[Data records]
------

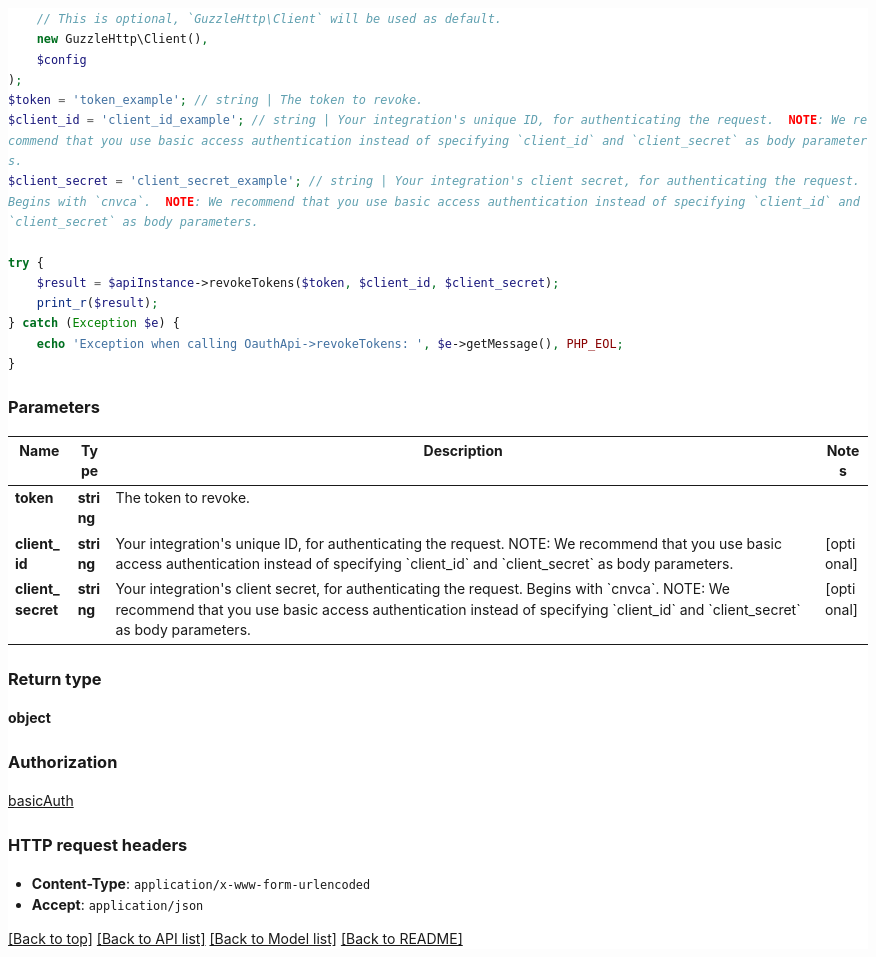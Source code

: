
 ```php
    // This is optional, `GuzzleHttp\Client` will be used as default.
    new GuzzleHttp\Client(),
    $config
);
$token = 'token_example'; // string | The token to revoke.
$client_id = 'client_id_example'; // string | Your integration's unique ID, for authenticating the request.  NOTE: We recommend that you use basic access authentication instead of specifying `client_id` and `client_secret` as body parameters.
$client_secret = 'client_secret_example'; // string | Your integration's client secret, for authenticating the request. Begins with `cnvca`.  NOTE: We recommend that you use basic access authentication instead of specifying `client_id` and `client_secret` as body parameters.

try {
    $result = $apiInstance->revokeTokens($token, $client_id, $client_secret);
    print_r($result);
} catch (Exception $e) {
    echo 'Exception when calling OauthApi->revokeTokens: ', $e->getMessage(), PHP_EOL;
}
```

### Parameters

| Name | Type | Description  | Notes |
| ------------- | ------------- | ------------- | ------------- |
| **token** | **string**| The token to revoke. | |
| **client_id** | **string**| Your integration&#39;s unique ID, for authenticating the request.  NOTE: We recommend that you use basic access authentication instead of specifying &#x60;client_id&#x60; and &#x60;client_secret&#x60; as body parameters. | [optional] |
| **client_secret** | **string**| Your integration&#39;s client secret, for authenticating the request. Begins with &#x60;cnvca&#x60;.  NOTE: We recommend that you use basic access authentication instead of specifying &#x60;client_id&#x60; and &#x60;client_secret&#x60; as body parameters. | [optional] |

### Return type

**object**

### Authorization

[basicAuth](../../README.md#basicAuth)

### HTTP request headers

- **Content-Type**: `application/x-www-form-urlencoded`
- **Accept**: `application/json`

[[Back to top]](#) [[Back to API list]](../../README.md#endpoints)
[[Back to Model list]](../../README.md#models)
[[Back to README]](../../README.md)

------

• TASK OBJECTIVE:
The line with "Your integration&#39;s unique" through the last line of the entries above: output exactly those lines and nothing else.

• TASK ANSWER:
| **client_id** | **string**| Your integration&#39;s unique ID, for authenticating the request.  NOTE: We recommend that you use basic access authentication instead of specifying &#x60;client_id&#x60; and &#x60;client_secret&#x60; as body parameters. | [optional] |
| **client_secret** | **string**| Your integration&#39;s client secret, for authenticating the request. Begins with &#x60;cnvca&#x60;.  NOTE: We recommend that you use basic access authentication instead of specifying &#x60;client_id&#x60; and &#x60;client_secret&#x60; as body parameters. | [optional] |

### Return type

**object**

### Authorization

[basicAuth](../../README.md#basicAuth)

### HTTP request headers

- **Content-Type**: `application/x-www-form-urlencoded`
- **Accept**: `application/json`

[[Back to top]](#) [[Back to API list]](../../README.md#endpoints)
[[Back to Model list]](../../README.md#models)
[[Back to README]](../../README.md)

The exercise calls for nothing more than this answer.